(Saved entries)
┄┄┄┄┄┄┄┄┄┄
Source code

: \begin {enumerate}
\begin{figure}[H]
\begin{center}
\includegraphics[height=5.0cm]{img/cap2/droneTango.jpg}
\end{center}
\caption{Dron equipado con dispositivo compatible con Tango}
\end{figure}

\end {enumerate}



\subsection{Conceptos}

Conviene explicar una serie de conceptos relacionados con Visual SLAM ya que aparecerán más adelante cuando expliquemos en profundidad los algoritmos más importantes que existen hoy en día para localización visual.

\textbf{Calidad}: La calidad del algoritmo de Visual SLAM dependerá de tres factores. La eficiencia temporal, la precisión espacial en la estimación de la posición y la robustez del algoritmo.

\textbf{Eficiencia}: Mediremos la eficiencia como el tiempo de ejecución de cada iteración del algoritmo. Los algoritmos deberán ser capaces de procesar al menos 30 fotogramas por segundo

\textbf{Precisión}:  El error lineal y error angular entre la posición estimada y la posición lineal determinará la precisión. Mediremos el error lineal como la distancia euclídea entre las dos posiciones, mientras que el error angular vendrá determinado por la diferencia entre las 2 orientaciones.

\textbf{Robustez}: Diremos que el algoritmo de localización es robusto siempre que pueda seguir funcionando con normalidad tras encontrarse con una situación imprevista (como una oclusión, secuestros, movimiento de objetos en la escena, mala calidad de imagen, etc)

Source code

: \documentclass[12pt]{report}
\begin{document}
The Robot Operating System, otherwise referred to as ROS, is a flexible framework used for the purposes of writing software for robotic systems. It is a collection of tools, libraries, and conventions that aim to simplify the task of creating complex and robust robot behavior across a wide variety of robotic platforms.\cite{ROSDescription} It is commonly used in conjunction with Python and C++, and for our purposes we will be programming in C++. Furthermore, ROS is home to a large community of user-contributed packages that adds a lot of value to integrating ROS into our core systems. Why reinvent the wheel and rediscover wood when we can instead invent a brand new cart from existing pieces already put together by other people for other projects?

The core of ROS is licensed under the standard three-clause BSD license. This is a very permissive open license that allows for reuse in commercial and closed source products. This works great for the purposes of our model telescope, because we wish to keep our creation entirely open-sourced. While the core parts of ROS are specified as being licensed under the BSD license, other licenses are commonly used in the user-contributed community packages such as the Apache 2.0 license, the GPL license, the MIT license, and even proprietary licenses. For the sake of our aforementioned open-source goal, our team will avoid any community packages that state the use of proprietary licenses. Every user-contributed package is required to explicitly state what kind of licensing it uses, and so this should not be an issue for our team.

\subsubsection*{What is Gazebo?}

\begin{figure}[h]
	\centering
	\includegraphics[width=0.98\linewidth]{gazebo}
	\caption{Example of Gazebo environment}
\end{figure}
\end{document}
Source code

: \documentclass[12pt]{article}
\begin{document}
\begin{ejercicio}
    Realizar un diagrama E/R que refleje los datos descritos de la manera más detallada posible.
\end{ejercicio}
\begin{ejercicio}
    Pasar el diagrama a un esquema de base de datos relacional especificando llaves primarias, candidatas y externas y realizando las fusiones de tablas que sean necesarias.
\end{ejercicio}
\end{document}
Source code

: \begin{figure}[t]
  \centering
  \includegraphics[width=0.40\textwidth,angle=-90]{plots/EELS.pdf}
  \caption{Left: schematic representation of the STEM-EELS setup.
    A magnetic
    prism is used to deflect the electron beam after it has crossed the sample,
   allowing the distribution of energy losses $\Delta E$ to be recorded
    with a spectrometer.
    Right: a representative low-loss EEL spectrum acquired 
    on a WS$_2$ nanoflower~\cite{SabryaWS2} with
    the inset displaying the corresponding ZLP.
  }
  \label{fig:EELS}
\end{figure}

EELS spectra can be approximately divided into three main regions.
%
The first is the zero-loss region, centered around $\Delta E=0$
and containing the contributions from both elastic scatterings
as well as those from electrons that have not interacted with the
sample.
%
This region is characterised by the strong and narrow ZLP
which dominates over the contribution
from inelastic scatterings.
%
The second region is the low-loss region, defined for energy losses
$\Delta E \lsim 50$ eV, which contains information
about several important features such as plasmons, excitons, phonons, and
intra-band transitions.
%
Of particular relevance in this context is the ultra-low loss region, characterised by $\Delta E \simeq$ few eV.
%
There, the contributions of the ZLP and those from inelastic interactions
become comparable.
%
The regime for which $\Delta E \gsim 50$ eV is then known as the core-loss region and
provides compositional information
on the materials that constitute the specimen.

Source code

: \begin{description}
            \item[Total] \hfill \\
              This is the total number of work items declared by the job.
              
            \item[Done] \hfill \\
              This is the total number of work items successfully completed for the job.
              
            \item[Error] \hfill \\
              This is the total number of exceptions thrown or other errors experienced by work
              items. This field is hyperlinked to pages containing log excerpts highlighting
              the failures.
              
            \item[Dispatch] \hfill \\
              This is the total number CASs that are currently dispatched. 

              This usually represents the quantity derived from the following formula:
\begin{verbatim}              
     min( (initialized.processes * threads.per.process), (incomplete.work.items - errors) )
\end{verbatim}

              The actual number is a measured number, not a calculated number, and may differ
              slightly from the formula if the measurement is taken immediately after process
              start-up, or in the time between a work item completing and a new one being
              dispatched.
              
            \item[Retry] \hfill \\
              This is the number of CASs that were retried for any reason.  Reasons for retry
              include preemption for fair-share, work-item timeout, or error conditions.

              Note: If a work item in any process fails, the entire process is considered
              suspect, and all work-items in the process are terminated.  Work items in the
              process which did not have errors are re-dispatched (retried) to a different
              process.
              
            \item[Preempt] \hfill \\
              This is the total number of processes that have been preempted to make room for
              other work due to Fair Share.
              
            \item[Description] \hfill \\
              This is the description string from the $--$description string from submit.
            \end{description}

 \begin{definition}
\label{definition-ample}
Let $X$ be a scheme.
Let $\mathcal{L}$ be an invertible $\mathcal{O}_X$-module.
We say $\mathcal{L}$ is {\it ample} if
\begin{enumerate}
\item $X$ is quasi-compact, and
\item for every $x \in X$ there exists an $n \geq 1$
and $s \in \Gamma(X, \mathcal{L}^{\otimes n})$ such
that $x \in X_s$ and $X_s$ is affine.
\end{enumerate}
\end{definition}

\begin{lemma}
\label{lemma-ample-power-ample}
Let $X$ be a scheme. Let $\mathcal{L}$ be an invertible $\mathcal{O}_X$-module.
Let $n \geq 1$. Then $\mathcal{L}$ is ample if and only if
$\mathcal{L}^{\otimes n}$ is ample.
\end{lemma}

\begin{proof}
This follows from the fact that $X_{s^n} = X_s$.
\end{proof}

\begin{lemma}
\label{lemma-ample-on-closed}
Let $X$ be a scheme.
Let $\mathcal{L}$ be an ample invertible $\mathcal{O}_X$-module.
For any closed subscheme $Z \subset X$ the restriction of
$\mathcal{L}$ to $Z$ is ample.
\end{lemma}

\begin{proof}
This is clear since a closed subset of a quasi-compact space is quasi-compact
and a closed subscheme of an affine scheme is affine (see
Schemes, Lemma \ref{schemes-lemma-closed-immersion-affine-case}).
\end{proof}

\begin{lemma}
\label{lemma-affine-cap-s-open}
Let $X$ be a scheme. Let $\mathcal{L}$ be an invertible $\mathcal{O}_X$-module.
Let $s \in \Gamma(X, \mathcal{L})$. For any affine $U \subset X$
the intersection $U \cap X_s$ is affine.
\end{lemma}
┄┄┄┄┄┄┄┄┄┄
#### [WORK INSTRUCTION]
Retype each line of the data exactly as it reads.

#### [THE COMPLETED TASK]
Source code

: \begin {enumerate}
\begin{figure}[H]
\begin{center}
\includegraphics[height=5.0cm]{img/cap2/droneTango.jpg}
\end{center}
\caption{Dron equipado con dispositivo compatible con Tango}
\end{figure}

\end {enumerate}



\subsection{Conceptos}

Conviene explicar una serie de conceptos relacionados con Visual SLAM ya que aparecerán más adelante cuando expliquemos en profundidad los algoritmos más importantes que existen hoy en día para localización visual.

\textbf{Calidad}: La calidad del algoritmo de Visual SLAM dependerá de tres factores. La eficiencia temporal, la precisión espacial en la estimación de la posición y la robustez del algoritmo.

\textbf{Eficiencia}: Mediremos la eficiencia como el tiempo de ejecución de cada iteración del algoritmo. Los algoritmos deberán ser capaces de procesar al menos 30 fotogramas por segundo

\textbf{Precisión}:  El error lineal y error angular entre la posición estimada y la posición lineal determinará la precisión. Mediremos el error lineal como la distancia euclídea entre las dos posiciones, mientras que el error angular vendrá determinado por la diferencia entre las 2 orientaciones.

\textbf{Robustez}: Diremos que el algoritmo de localización es robusto siempre que pueda seguir funcionando con normalidad tras encontrarse con una situación imprevista (como una oclusión, secuestros, movimiento de objetos en la escena, mala calidad de imagen, etc)

Source code

: \documentclass[12pt]{report}
\begin{document}
The Robot Operating System, otherwise referred to as ROS, is a flexible framework used for the purposes of writing software for robotic systems. It is a collection of tools, libraries, and conventions that aim to simplify the task of creating complex and robust robot behavior across a wide variety of robotic platforms.\cite{ROSDescription} It is commonly used in conjunction with Python and C++, and for our purposes we will be programming in C++. Furthermore, ROS is home to a large community of user-contributed packages that adds a lot of value to integrating ROS into our core systems. Why reinvent the wheel and rediscover wood when we can instead invent a brand new cart from existing pieces already put together by other people for other projects?

The core of ROS is licensed under the standard three-clause BSD license. This is a very permissive open license that allows for reuse in commercial and closed source products. This works great for the purposes of our model telescope, because we wish to keep our creation entirely open-sourced. While the core parts of ROS are specified as being licensed under the BSD license, other licenses are commonly used in the user-contributed community packages such as the Apache 2.0 license, the GPL license, the MIT license, and even proprietary licenses. For the sake of our aforementioned open-source goal, our team will avoid any community packages that state the use of proprietary licenses. Every user-contributed package is required to explicitly state what kind of licensing it uses, and so this should not be an issue for our team.

\subsubsection*{What is Gazebo?}

\begin{figure}[h]
	\centering
	\includegraphics[width=0.98\linewidth]{gazebo}
	\caption{Example of Gazebo environment}
\end{figure}
\end{document}
Source code

: \documentclass[12pt]{article}
\begin{document}
\begin{ejercicio}
    Realizar un diagrama E/R que refleje los datos descritos de la manera más detallada posible.
\end{ejercicio}
\begin{ejercicio}
    Pasar el diagrama a un esquema de base de datos relacional especificando llaves primarias, candidatas y externas y realizando las fusiones de tablas que sean necesarias.
\end{ejercicio}
\end{document}
Source code

: \begin{figure}[t]
  \centering
  \includegraphics[width=0.40\textwidth,angle=-90]{plots/EELS.pdf}
  \caption{Left: schematic representation of the STEM-EELS setup.
    A magnetic
    prism is used to deflect the electron beam after it has crossed the sample,
   allowing the distribution of energy losses $\Delta E$ to be recorded
    with a spectrometer.
    Right: a representative low-loss EEL spectrum acquired 
    on a WS$_2$ nanoflower~\cite{SabryaWS2} with
    the inset displaying the corresponding ZLP.
  }
  \label{fig:EELS}
\end{figure}

EELS spectra can be approximately divided into three main regions.
%
The first is the zero-loss region, centered around $\Delta E=0$
and containing the contributions from both elastic scatterings
as well as those from electrons that have not interacted with the
sample.
%
This region is characterised by the strong and narrow ZLP
which dominates over the contribution
from inelastic scatterings.
%
The second region is the low-loss region, defined for energy losses
$\Delta E \lsim 50$ eV, which contains information
about several important features such as plasmons, excitons, phonons, and
intra-band transitions.
%
Of particular relevance in this context is the ultra-low loss region, characterised by $\Delta E \simeq$ few eV.
%
There, the contributions of the ZLP and those from inelastic interactions
become comparable.
%
The regime for which $\Delta E \gsim 50$ eV is then known as the core-loss region and
provides compositional information
on the materials that constitute the specimen.

Source code

: \begin{description}
            \item[Total] \hfill \\
              This is the total number of work items declared by the job.
              
            \item[Done] \hfill \\
              This is the total number of work items successfully completed for the job.
              
            \item[Error] \hfill \\
              This is the total number of exceptions thrown or other errors experienced by work
              items. This field is hyperlinked to pages containing log excerpts highlighting
              the failures.
              
            \item[Dispatch] \hfill \\
              This is the total number CASs that are currently dispatched. 

              This usually represents the quantity derived from the following formula:
\begin{verbatim}              
     min( (initialized.processes * threads.per.process), (incomplete.work.items - errors) )
\end{verbatim}

              The actual number is a measured number, not a calculated number, and may differ
              slightly from the formula if the measurement is taken immediately after process
              start-up, or in the time between a work item completing and a new one being
              dispatched.
              
            \item[Retry] \hfill \\
              This is the number of CASs that were retried for any reason.  Reasons for retry
              include preemption for fair-share, work-item timeout, or error conditions.

              Note: If a work item in any process fails, the entire process is considered
              suspect, and all work-items in the process are terminated.  Work items in the
              process which did not have errors are re-dispatched (retried) to a different
              process.
              
            \item[Preempt] \hfill \\
              This is the total number of processes that have been preempted to make room for
              other work due to Fair Share.
              
            \item[Description] \hfill \\
              This is the description string from the $--$description string from submit.
            \end{description}

 \begin{definition}
\label{definition-ample}
Let $X$ be a scheme.
Let $\mathcal{L}$ be an invertible $\mathcal{O}_X$-module.
We say $\mathcal{L}$ is {\it ample} if
\begin{enumerate}
\item $X$ is quasi-compact, and
\item for every $x \in X$ there exists an $n \geq 1$
and $s \in \Gamma(X, \mathcal{L}^{\otimes n})$ such
that $x \in X_s$ and $X_s$ is affine.
\end{enumerate}
\end{definition}

\begin{lemma}
\label{lemma-ample-power-ample}
Let $X$ be a scheme. Let $\mathcal{L}$ be an invertible $\mathcal{O}_X$-module.
Let $n \geq 1$. Then $\mathcal{L}$ is ample if and only if
$\mathcal{L}^{\otimes n}$ is ample.
\end{lemma}

\begin{proof}
This follows from the fact that $X_{s^n} = X_s$.
\end{proof}

\begin{lemma}
\label{lemma-ample-on-closed}
Let $X$ be a scheme.
Let $\mathcal{L}$ be an ample invertible $\mathcal{O}_X$-module.
For any closed subscheme $Z \subset X$ the restriction of
$\mathcal{L}$ to $Z$ is ample.
\end{lemma}

\begin{proof}
This is clear since a closed subset of a quasi-compact space is quasi-compact
and a closed subscheme of an affine scheme is affine (see
Schemes, Lemma \ref{schemes-lemma-closed-immersion-affine-case}).
\end{proof}

\begin{lemma}
\label{lemma-affine-cap-s-open}
Let $X$ be a scheme. Let $\mathcal{L}$ be an invertible $\mathcal{O}_X$-module.
Let $s \in \Gamma(X, \mathcal{L})$. For any affine $U \subset X$
the intersection $U \cap X_s$ is affine.
\end{lemma}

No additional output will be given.